Dutch painter Wim Heldens wins 2011 BP Portrait Award

by thelowcountries 16. June 2011 12:08

The BP Portrait Award was given to 57 year-old Dutch artist Wim Heldens, whose portrait of a young man won him £25,000 and a commission to be decided by trustees at the National Portrait Gallery in London.

Wim Heldens (1954, Sittard, NL) lives and works in Amsterdam. He paints in a hyperrealist style. His work is more known in the U.S.A and the United Kingdom than in his home country.

Heldens won for a portrait called Distracted which shows Jeroen, a 25 year -old to whom Heldens has been something of a father figure since he was four. Heldens has painted Jeroen 17 times at different stages of his life.
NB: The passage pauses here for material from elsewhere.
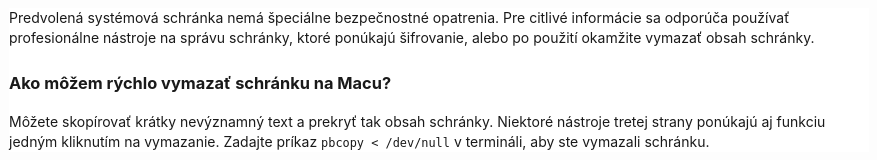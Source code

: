 Predvolená systémová schránka nemá špeciálne bezpečnostné opatrenia. Pre citlivé informácie sa odporúča používať profesionálne nástroje na správu schránky, ktoré ponúkajú šifrovanie, alebo po použití okamžite vymazať obsah schránky.

### Ako môžem rýchlo vymazať schránku na Macu?

Môžete skopírovať krátky nevýznamný text a prekryť tak obsah schránky. Niektoré nástroje tretej strany ponúkajú aj funkciu jedným kliknutím na vymazanie. Zadajte príkaz `pbcopy < /dev/null` v termináli, aby ste vymazali schránku.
"I have been fascinated with painting Jeroen in all stages of life through growing up," he said. "Now, he is an intelligent and sensitive young man. "It is a case of third time lucky for Heldens who exhibited in the competition in 2008 and 2010.

He said of his working practice: "I paint from intuition, always trying to paint that what touches me deepest, but being a painter who is more of a doer than a thinker, it is very hard for me to explain what I try to capture. I paint what I 'feel' with my eyes and maybe it is for other people then to tell what I've captured."

The National Portrait Gallery's director, and chair of the judges, Sandy Nairne, called the work "a quiet but evocative study" which is "an outstanding work in the midst of a truly diverse field of new portraits".